于是,彼时的知识份子的社会良心不象此时的“被狗吃了”,而是被镣铐枷死了。

但是,虽然他们被杀,被打,然而他们对真理、良知、正义与社会公正的追求,毕竟是先贤传下来的精神道统,尽管气若游丝,却不绝如缕,仍有林昭、顾准、遇罗克、张志新等思想志士穿透铁幕的呐喊……

“后文革时代”,在新型集权政治的裂缝里,长出了一片葱绿的思想苗芽。殊想不到,在“后文革时期”看上去已日趋驯良的专制巨兽,竟以最凶残的暴力方式猝然终结了这个时代。至今,钢铁履带依然辗压着中国人的中枢神经。

于是,中国进入了一个冗长而沉闷的“后极权时代”,中国士人的精神状态出现了迥然不同的变化,几乎所有体制内的知识份子都染上“集体失语症”,他们普遍回避了批判社会、针砭现实的道德责任。这种人文景观,便成了后极权时期的特征。更有甚者,一些“知识份子人渣”迅速泛起。“知识奴才”一抓一大把,如大学教授韩德强,为集权体制鸣锣开道之余,更呵斥批判专制、追求民主的异见人士:“做人要讲良心,我们不能吃着人家的,用着人家的,住着人家的,却一天到晚咒骂人家的十八代祖宗,恨不得把人家从坟墓里刨出来鞭尸。”类似人物在知识界还有一些,他们有的是极权统治者的家臣,有的则是食客。

其实,后极权时代知识份子的失语症,归根到底来自对专制主义的原始恐惧。“生命诚可贵,爱情价更高,若为自由故,两者皆可抛”,这首在全世界范围内成为公共知识份子一生的奋斗目标的著名诗歌,虽然在中国也家喻户晓。但是,中国知识份子有几人能读懂的呢?

郭泉:民主先声16:中国知识份子正在从“为天地立心”快速地沦落为“学干禄”

张载认为中国士人的生命宗旨是“为天地立心,为生民立命,为往圣继绝学,为万世开太平。”(《张子语录》),曾几何时,“为天地立心,为生民立命”的中国文人开始堕落,堕落成要么皆“学干禄”(《论语‧为政》),要么噤若寒蝉。
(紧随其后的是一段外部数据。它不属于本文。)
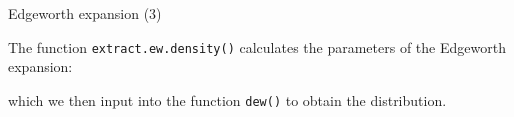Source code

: \begin{frame}[fragile]{Edgeworth expansion (3)}

The function \texttt{extract.ew.density()} calculates the parameters of
the Edgeworth expansion:

\begin{Shaded}
\begin{Highlighting}[]
\StringTok{ }\NormalTok{(} \NormalTok{(}\NormalTok{,}\NormalTok{), }
                       \NormalTok{, }\NormalTok{, }
                        \NormalTok{(}\NormalTok{))}
\end{Highlighting}
\end{Shaded}

which we then input into the function \texttt{dew()} to obtain the
distribution.

\begin{Shaded}
\begin{Highlighting}[]
\StringTok{ }
\StringTok{ }
\OperatorTok{$}\OperatorTok{$}\OperatorTok{$}
\end{Highlighting}
\end{Shaded}

\end{frame}

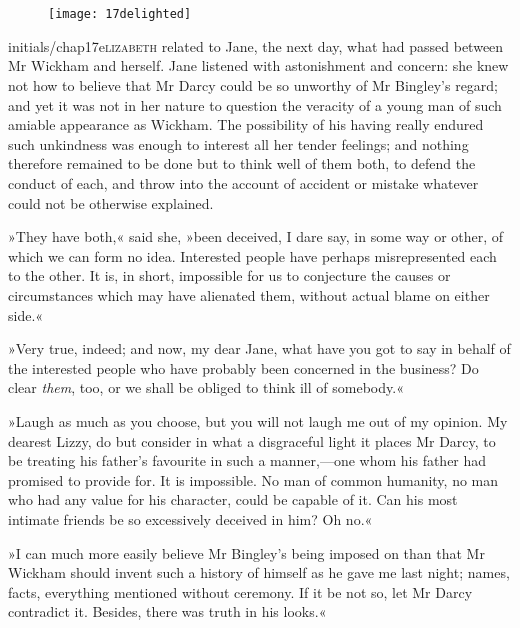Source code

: \chapter[Chapter \thechapter]{}
	
\begin{figure}[t!]
	\centering
\texttt{[image: 17delighted]}
\end{figure}	
	
\lettrine[lines=6,image=true]{initials/chap17e}{lizabeth}  related to Jane, the next day, what had passed between Mr Wickham and herself. Jane listened with astonishment and concern: she knew not how to believe that Mr Darcy could be so unworthy of Mr Bingley's regard; and yet it was not in her nature to question the veracity of a young man of such amiable appearance as Wickham. The possibility of his having really endured such unkindness was enough to interest all her tender feelings; and nothing therefore remained to be done but to think well of them both, to defend the conduct of each, and throw into the account of accident or mistake whatever could not be otherwise explained.

»They have both,« said she, »been deceived, I dare say, in some way or other, of which we can form no idea. Interested people have perhaps misrepresented each to the other. It is, in short, impossible for us to conjecture the causes or circumstances which may have alienated them, without actual blame on either side.«

»Very true, indeed; and now, my dear Jane, what have you got to say in behalf of the interested people who have probably been concerned in the business? Do clear \textit{them}, too, or we shall be obliged to think ill of somebody.«

»Laugh as much as you choose, but you will not laugh me out of my opinion. My dearest Lizzy, do but consider in what a disgraceful light it places Mr Darcy, to be treating his father's favourite in such a manner,—one whom his father had promised to provide for. It is impossible. No man of common humanity, no man who had any value for his character, could be capable of it. Can his most intimate friends be so excessively deceived in him? Oh no.«

»I can much more easily believe Mr Bingley's being imposed on than that Mr Wickham should invent such a history of himself as he gave me last night; names, facts, everything mentioned without ceremony. If it be not so, let Mr Darcy contradict it. Besides, there was truth in his looks.«

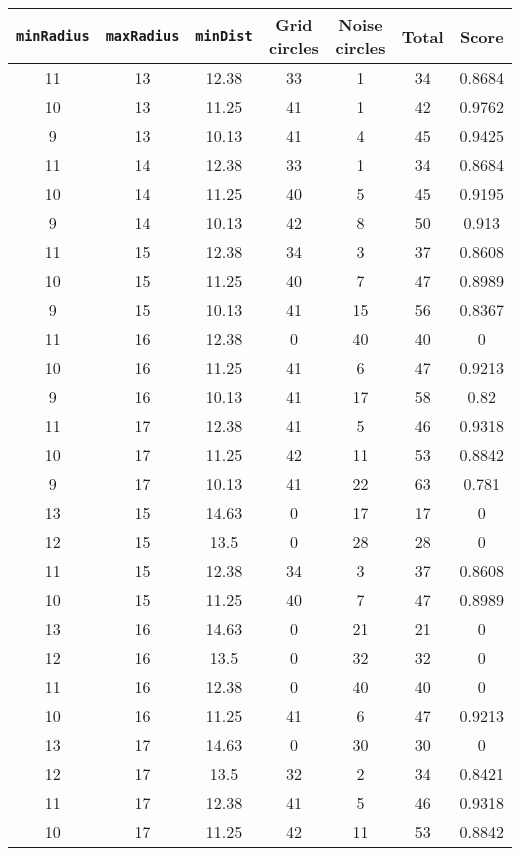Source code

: \documentclass[letterpaper, 12pt]{article}
\begin{document}
\begin{longtable}{|c|c|c|c|c|c|c|}
\hline
\textbf{\texttt{minRadius}} & \textbf{\texttt{maxRadius}} & \textbf{\texttt{minDist}} & \textbf{Grid circles} & \textbf{Noise circles} & \textbf{Total} & \textbf{Score} \\
\hline
11 & 13 & 12.38 & 33 & 1 & 34 & 0.8684 \\
\hline
10 & 13 & 11.25 & 41 & 1 & 42 & 0.9762 \\
\hline
9 & 13 & 10.13 & 41 & 4 & 45 & 0.9425 \\
\hline
11 & 14 & 12.38 & 33 & 1 & 34 & 0.8684 \\
\hline
10 & 14 & 11.25 & 40 & 5 & 45 & 0.9195 \\
\hline
9 & 14 & 10.13 & 42 & 8 & 50 & 0.913 \\
\hline
11 & 15 & 12.38 & 34 & 3 & 37 & 0.8608 \\
\hline
10 & 15 & 11.25 & 40 & 7 & 47 & 0.8989 \\
\hline
9 & 15 & 10.13 & 41 & 15 & 56 & 0.8367 \\
\hline
11 & 16 & 12.38 & 0 & 40 & 40 & 0 \\
\hline
10 & 16 & 11.25 & 41 & 6 & 47 & 0.9213 \\
\hline
9 & 16 & 10.13 & 41 & 17 & 58 & 0.82 \\
\hline
11 & 17 & 12.38 & 41 & 5 & 46 & 0.9318 \\
\hline
10 & 17 & 11.25 & 42 & 11 & 53 & 0.8842 \\
\hline
9 & 17 & 10.13 & 41 & 22 & 63 & 0.781 \\
\hline
13 & 15 & 14.63 & 0 & 17 & 17 & 0 \\
\hline
12 & 15 & 13.5 & 0 & 28 & 28 & 0 \\
\hline
11 & 15 & 12.38 & 34 & 3 & 37 & 0.8608 \\
\hline
10 & 15 & 11.25 & 40 & 7 & 47 & 0.8989 \\
\hline
13 & 16 & 14.63 & 0 & 21 & 21 & 0 \\
\hline
12 & 16 & 13.5 & 0 & 32 & 32 & 0 \\
\hline
11 & 16 & 12.38 & 0 & 40 & 40 & 0 \\
\hline
10 & 16 & 11.25 & 41 & 6 & 47 & 0.9213 \\
\hline
13 & 17 & 14.63 & 0 & 30 & 30 & 0 \\
\hline
12 & 17 & 13.5 & 32 & 2 & 34 & 0.8421 \\
\hline
11 & 17 & 12.38 & 41 & 5 & 46 & 0.9318 \\
\hline
10 & 17 & 11.25 & 42 & 11 & 53 & 0.8842 \\

\end{longtable}
\end{document}
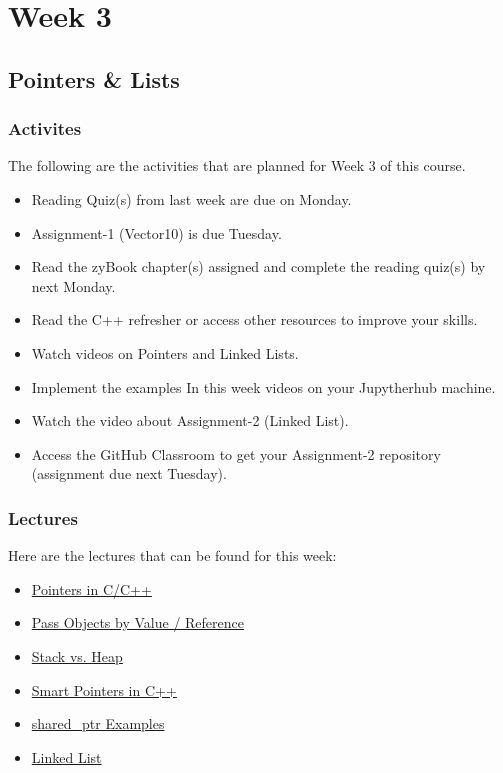 \clearpage

\renewcommand{\ChapTitle}{Week 3}
\renewcommand{\SectionTitle}{Pointers \& Lists}

\chapter{\ChapTitle}

\section{\SectionTitle}

\subsection{Activites}
The following are the activities that are planned for Week 3 of this course.
\begin{itemize}
    \item Reading Quiz(s) from last week are due on Monday.
    \item Assignment-1 (Vector10) is due Tuesday.
    \item Read the zyBook chapter(s) assigned and complete the reading quiz(s) by next Monday.
    \item Read the C++ refresher or access other resources to improve your skills.
    \item Watch videos on Pointers and Linked Lists.
    \item Implement the examples In this week videos on your Jupytherhub machine.
    \item Watch the video about Assignment-2 (Linked List).
    \item Access the GitHub Classroom to get your Assignment-2 repository  (assignment due next Tuesday).
\end{itemize}

\subsection{Lectures}
Here are the lectures that can be found for this week:
\begin{itemize}
    \item \href{https://www.youtube.com/watch?v=PLQK95HoMR8}{Pointers in C/C++}
    \item \href{https://www.youtube.com/watch?v=r1gCuzMQWP8}{Pass Objects by Value / Reference}
    \item \href{https://www.youtube.com/watch?v=HeJEOz7CFUU}{Stack vs. Heap}
    \item \href{https://www.youtube.com/watch?v=lnFReYlnNYw}{Smart Pointers in C++}
    \item \href{https://www.youtube.com/watch?v=4lyTPdZwp0w}{shared\_ptr Examples}
    \item \href{https://www.youtube.com/watch?v=8uPA8BpaRu4}{Linked List}
\end{itemize}


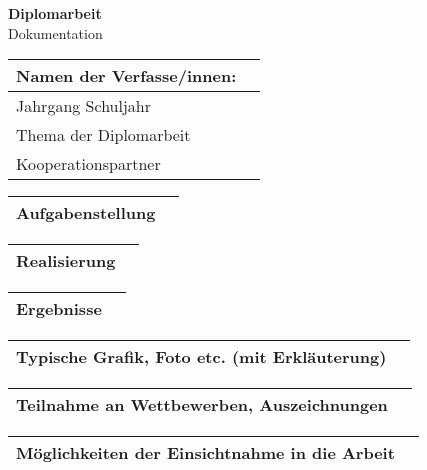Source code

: \documentclass[letterpaper,10pt]{article}
\begin{document}
\pagebreak


\begin{center}
    \textbf{\Huge{Diplomarbeit}} \\
    \huge{Dokumentation}
\end{center}


\begin{tabular*}{\textwidth}{|l | l|}
    \hline
    Namen der Verfasse/innen: & \\
    \hline
    Jahrgang Schuljahr & \\
    \hline
    Thema der Diplomarbeit & \\
    \hline
    Kooperationspartner \\
    \hline
\end{tabular*}


\begin{tabular*}{\textwidth}{|l | l|}
    \hline
    Aufgabenstellung & \\

    \hline
\end{tabular*}

\begin{tabular*}{\textwidth}{|l | l|}
    \hline
    Realisierung & \\

    \hline
\end{tabular*}


\begin{tabular*}{\textwidth}{|l | l|}
    \hline
    Ergebnisse & \\

    \hline
\end{tabular*}


\begin{tabular*}{\textwidth}{|l | l|}
    \hline
    Typische Grafik, Foto etc. (mit Erkläuterung) & \\

    \hline
\end{tabular*}


\begin{tabular*}{\textwidth}{|l | l|}
    \hline
    Teilnahme an Wettbewerben, Auszeichnungen & \\

    \hline
\end{tabular*}


\begin{tabular*}{\textwidth}{|l | l|}
    \hline
    Möglichkeiten der Einsichtnahme in die Arbeit & \\

    \hline
\end{tabular*}
\end{document}

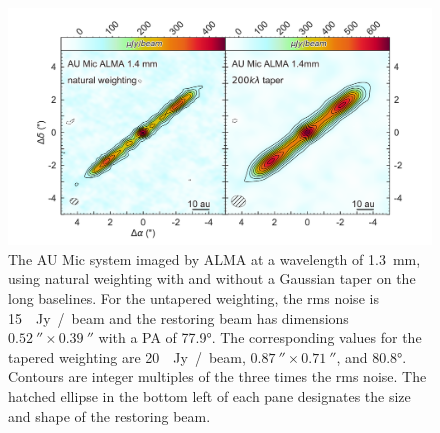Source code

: \documentclass[modern]{aastex62}
\begin{document}
\begin{figure}
  \includegraphics[width=\linewidth]{../figures/aumic_imaged}
  \caption{The AU Mic system imaged by ALMA at a wavelength of \SI{1.3}{mm}, using natural weighting with and without a Gaussian taper on the long baselines. 
  For the untapered weighting, the rms noise is \SI{15}{\mu Jy / beam} and the restoring beam has dimensions $\SI{0.52}{\arcsecond} \times \SI{0.39}{\arcsecond}$ with a PA of \ang[angle-symbol-over-decimal]{77.9}.
  The corresponding values for the tapered weighting are \SI{20}{\mu Jy / beam}, $\SI{0.87}{\arcsecond} \times \SI{0.71}{\arcsecond}$, and \ang[angle-symbol-over-decimal]{80.8}. 
  Contours are integer multiples of the three times the rms noise.
  The hatched ellipse in the bottom left of each pane designates the size and shape of the restoring beam.
  }
  \label{fig: aumic_imaged}
\end{figure}
\end{document}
首先,我们来谈谈知识份子噤若寒蝉的问题。50年前,所谓“右派”表达自己的思想观点,说了几句“反对集权,要求民主”的话,而且是受“引蛇出洞”、“阴谋”的诱导,结果怎样?55万优秀的知识份子因此改变了一生的命运。1957年,成了中国知识份子挥不去的心理阴影,“一朝被蛇咬,十年怕井绳”,半个世纪过去了,阴影仍在,井绳尤存!利剑高悬,心有余悸。

90年代起,中国对知识份子的物质待遇作了很多调整,评定职称、提高薪酬、附加各种津贴和待遇、房屋分配和内部价格售房、医疗、用车或用车津贴……总之,中国作为森严的等级社会,也让知识份子分一杯羹,部分地进入这个等级体制之内。当然,仅限于安分守己的人,凡是胆敢拂政权逆鳞的,则扫地出门,若论人身囚禁那只是最后手段,首先是让你“不称臣者不得食”。而在中国大陆这非驴非马的半截子市场化商品化社会里,生活的压力,致令“君子谋道不谋食”、“从道不从君”的精神道统发生了蜕变。

当然,不是所有的知识份子都愿意去“学干禄”的,但是他们也不再敢于言论自由了,最多只能“道路以目”。李银河的“封嘴”决定、沙叶新的“妥协”感叹,皆是如此。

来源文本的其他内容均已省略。